Page 1 of 1

Normal searchable PDF

Posted: Mon May 04, 2009 10:22 am
by lripoll
Hi,

I am performing several tests with OCR plugin and I've noticed that the size of the resultant PDF files is much bigger than the incoming one. The size relation I got in my test are very variable, examples are 318Kb to 2,08Mb, 336kb to 2,43Mb, 123Kb to 1Mb, 1,4Mb to 14,68Mb and the more spectacular I got is 200Mb to 1,6Gb.
Well, I'm assuming that this increase in size is due to the fact that the OCR plugin is creating PDF/A, which has to be bigger files you want it or not. PDF/A is not a requirement of my customer and I'm wondering if it is possible to create normal searchable PDFs, I mean not PDF/A.

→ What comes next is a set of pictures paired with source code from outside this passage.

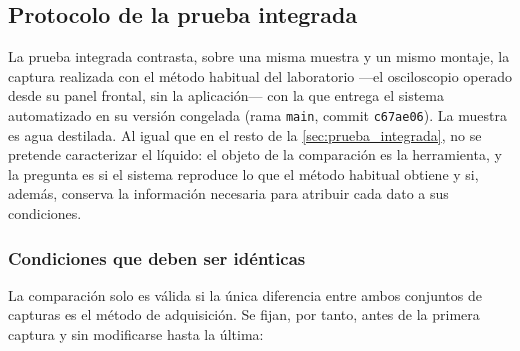 
\subsection{Protocolo de la prueba integrada}
\label{sec:protocolo_prueba}

La prueba integrada contrasta, sobre una misma muestra y un mismo
montaje, la captura realizada con el método habitual del laboratorio
---el osciloscopio operado desde su panel frontal, sin la
aplicación--- con la que entrega el sistema automatizado en su versión
congelada (rama \texttt{main}, commit \texttt{c67ae06}). La muestra es
agua destilada. Al igual que en el resto de la \cref{sec:prueba_integrada},
no se pretende caracterizar el líquido: el objeto de la comparación es
la herramienta, y la pregunta es si el sistema reproduce lo que el
método habitual obtiene y si, además, conserva la información necesaria
para atribuir cada dato a sus condiciones.

\subsubsection*{Condiciones que deben ser idénticas}

La comparación solo es válida si la única diferencia entre ambos
conjuntos de capturas es el método de adquisición. Se fijan, por tanto,
antes de la primera captura y sin modificarse hasta la última:

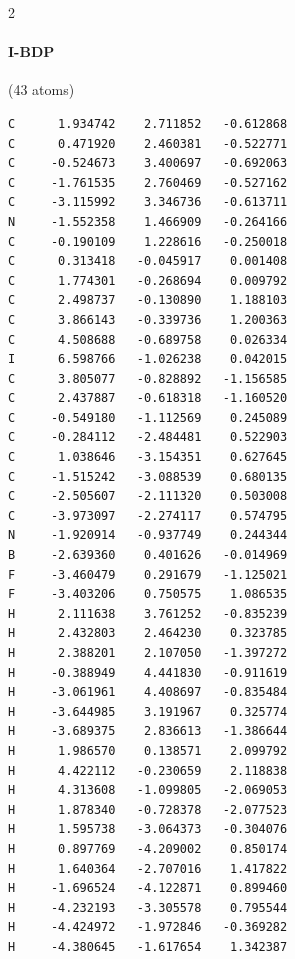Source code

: \begin{multicols}{2}
\paragraph{I-BDP} (43 atoms)
{\scriptsize\linespread{1}\selectfont\begin{verbatim}
C      1.934742    2.711852   -0.612868
C      0.471920    2.460381   -0.522771
C     -0.524673    3.400697   -0.692063
C     -1.761535    2.760469   -0.527162
C     -3.115992    3.346736   -0.613711
N     -1.552358    1.466909   -0.264166
C     -0.190109    1.228616   -0.250018
C      0.313418   -0.045917    0.001408
C      1.774301   -0.268694    0.009792
C      2.498737   -0.130890    1.188103
C      3.866143   -0.339736    1.200363
C      4.508688   -0.689758    0.026334
I      6.598766   -1.026238    0.042015
C      3.805077   -0.828892   -1.156585
C      2.437887   -0.618318   -1.160520
C     -0.549180   -1.112569    0.245089
C     -0.284112   -2.484481    0.522903
C      1.038646   -3.154351    0.627645
C     -1.515242   -3.088539    0.680135
C     -2.505607   -2.111320    0.503008
C     -3.973097   -2.274117    0.574795
N     -1.920914   -0.937749    0.244344
B     -2.639360    0.401626   -0.014969
F     -3.460479    0.291679   -1.125021
F     -3.403206    0.750575    1.086535
H      2.111638    3.761252   -0.835239
H      2.432803    2.464230    0.323785
H      2.388201    2.107050   -1.397272
H     -0.388949    4.441830   -0.911619
H     -3.061961    4.408697   -0.835484
H     -3.644985    3.191967    0.325774
H     -3.689375    2.836613   -1.386644
H      1.986570    0.138571    2.099792
H      4.422112   -0.230659    2.118838
H      4.313608   -1.099805   -2.069053
H      1.878340   -0.728378   -2.077523
H      1.595738   -3.064373   -0.304076
H      0.897769   -4.209002    0.850174
H      1.640364   -2.707016    1.417822
H     -1.696524   -4.122871    0.899460
H     -4.232193   -3.305578    0.795544
H     -4.424972   -1.972846   -0.369282
H     -4.380645   -1.617654    1.342387
\end{verbatim}}

\end{multicols}
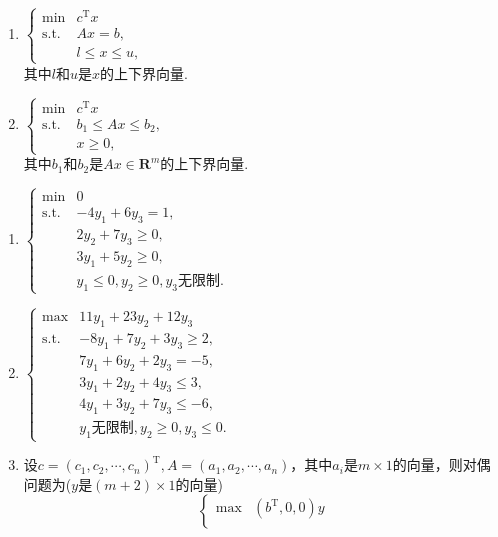 \begin{enumerate}
\begin{enumerate}[label=(\arabic*)]
        \item $\begin{cases}
            \min & c^{\mathrm{T}}x\\
            \text{s.t.} & Ax=b,\\
            & l \leqslant x \leqslant u,
        \end{cases}$
        \\其中$l$和$u$是$x$的上下界向量.
        \item $\begin{cases}
            \min & c^{\mathrm{T}}x\\
            \text{s.t.} & b_1 \leqslant Ax \leqslant b_2,\\
            & x \geqslant 0,
        \end{cases}$
        \\其中$b_1$和$b_2$是$Ax \in \textbf{R}^{m}$的上下界向量.
    \end{enumerate}
    \sol
    \begin{enumerate}[label=(\arabic*)]
        \item $\begin{cases}
            \min & 0\\
            \text{s.t.} & -4y_1+6y_3 = 1,\\
            & 2y_2+7y_3 \geqslant 0,\\
            & 3y_1+5y_2 \geqslant 0,\\
            & y_1 \leqslant 0, y_2 \geqslant 0, y_3 \text{无限制}.
        \end{cases}$
        \item $\begin{cases}
            \max & 11y_1+23y_2+12y_3\\
            \text{s.t.} & -8y_1+7y_2+3y_3 \geqslant 2,\\
            & 7y_1+6y_2+2y_3 = -5,\\
            & 3y_1+2y_2+4y_3 \leqslant 3,\\
            & 4y_1+3y_2+7y_3 \leqslant -6,\\
            & y_1 \text{无限制}, y_2 \geqslant 0, y_3 \leqslant 0.
        \end{cases}$
        \item 设$c=(c_1,c_2,\cdots,c_n)^{\mathrm{T}},A=(a_1,a_2,\cdots,a_n)$，其中$a_i$是$m \times 1$的向量，则对偶问题为($y$是$(m+2) \times 1$的向量)
        \[\begin{cases}
            \max & (b^{\mathrm{T}},0,0)y\\

\end{cases}\]
\end{enumerate}
\end{enumerate}

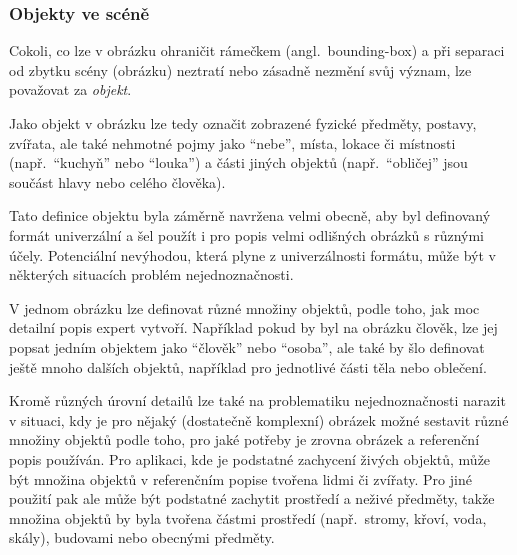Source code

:\subsubsection{Objekty ve scéně}\label{subsubsec:objekty_ve_scene}
\newcommand{\objekt}{{\color{red!70!black}\texttt{objekt}}}
Cokoli, co lze v obrázku ohraničit rámečkem (angl.~bounding-box)
a při separaci od zbytku scény (obrázku) neztratí nebo zásadně nezmění svůj význam,
lze považovat za \emph{objekt}.

Jako objekt v obrázku lze tedy označit zobrazené fyzické předměty, postavy, zvířata, ale také nehmotné pojmy jako \enquote{nebe},
místa, lokace či místnosti (např.~\enquote{kuchyň} nebo \enquote{louka}) a části jiných objektů (např.~\enquote{obličej}
jsou součást hlavy nebo celého člověka).

Tato definice objektu byla záměrně navržena velmi obecně, aby byl definovaný formát univerzální a šel použít i pro
popis velmi odlišných obrázků s různými účely.
Potenciální nevýhodou, která plyne z univerzálnosti formátu, může být v některých situacích problém nejednoznačnosti.

V jednom obrázku lze definovat různé množiny objektů, podle toho, jak moc detailní popis expert vytvoří.
Například pokud by byl na obrázku člověk, lze jej popsat jedním objektem jako \enquote{člověk} nebo \enquote{osoba},
ale také by šlo definovat ještě mnoho dalších objektů, například pro jednotlivé části těla nebo oblečení.

Kromě různých úrovní detailů lze také na problematiku nejednoznačnosti narazit v situaci, kdy je pro nějaký (dostatečně komplexní) obrázek
možné sestavit různé množiny objektů podle toho, pro jaké potřeby je zrovna obrázek a referenční popis používán.
Pro aplikaci, kde je podstatné zachycení živých objektů, může být množina objektů v referenčním popise tvořena lidmi či zvířaty.
Pro jiné použití pak ale může být podstatné zachytit prostředí a neživé předměty,
takže množina objektů by byla tvořena částmi prostředí (např.~stromy, křoví, voda, skály), budovami nebo obecnými předměty.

So for sort, is my first assumption true? The increase size is due to the use of PDF/A format?
If so, is there any other way of creating searchable PDFs without increase the size so much?

These are relevant lines of the code I'm using:
For Tiff2PDF process:

Code: Select all

If oImaging.TiffIsMultiPage(nImageID) Then
   oImaging.PdfOCRCreateFromMultipageTIFFEx nImageID, pathOut, TesseractDictionarySpanish, App.Path & "\AppData"
Else
   oImaging.SaveAsPDFOCREx pathOut, TesseractDictionarySpanish, App.Path & "\AppData"  'In AppData we should have ne needed dictionary files
End If
For PDF2PDF process:

Code: Select all

For nPage = 1 To oGdViewer.PageCount
   oGdViewer.DisplayFrame (nPage)

   RasterizedPage = oGdViewer.GetNativeImage

   If nPage = 1 Then oImaging.TwainPdfOCRStartEx (pathOut) 'Crea PDF/A
    
   Call oImaging.TwainAddGdPictureImageToPdfOCR(RasterizedPage, TesseractDictionarySpanish, App.Path & "\AppData")
Next nPage

Re: Normal searchable PDF

Posted: Tue May 05, 2009 9:53 am
by Loïc
Hi Luis,

1 - Check you are using the latest edition - We added better compression support for bitonal image
2 - For yout PDF 2 PDF conversion there is 2 ways to reduce output size: Reduce the value of PDFDPIRendering propertry of the GdViewer control & make a conversion to 1bpp image (PDF rasterization builds 32bpp bitmap). IE:

Code: Select all

For nPage = 1 To oGdViewer.PageCount
   oGdViewer.DisplayFrame (nPage)
   oImaging.SetNativeImage (oImaging.CreateClonedImage(oGdViewer.GetNativeImage))
   oImaging.ConvertTo1Bpp

   RasterizedPage = oGdViewer.GetNativeImage

   If nPage = 1 Then oImaging.TwainPdfOCRStartEx (pathOut) 'Crea PDF/A
   
   Call oImaging.TwainAddGdPictureImageToPdfOCR(RasterizedPage, TesseractDictionarySpanish, App.Path & "\AppData")
  oImaging.CloseNativeImage()
Next nPage

Kind regards,

Loïc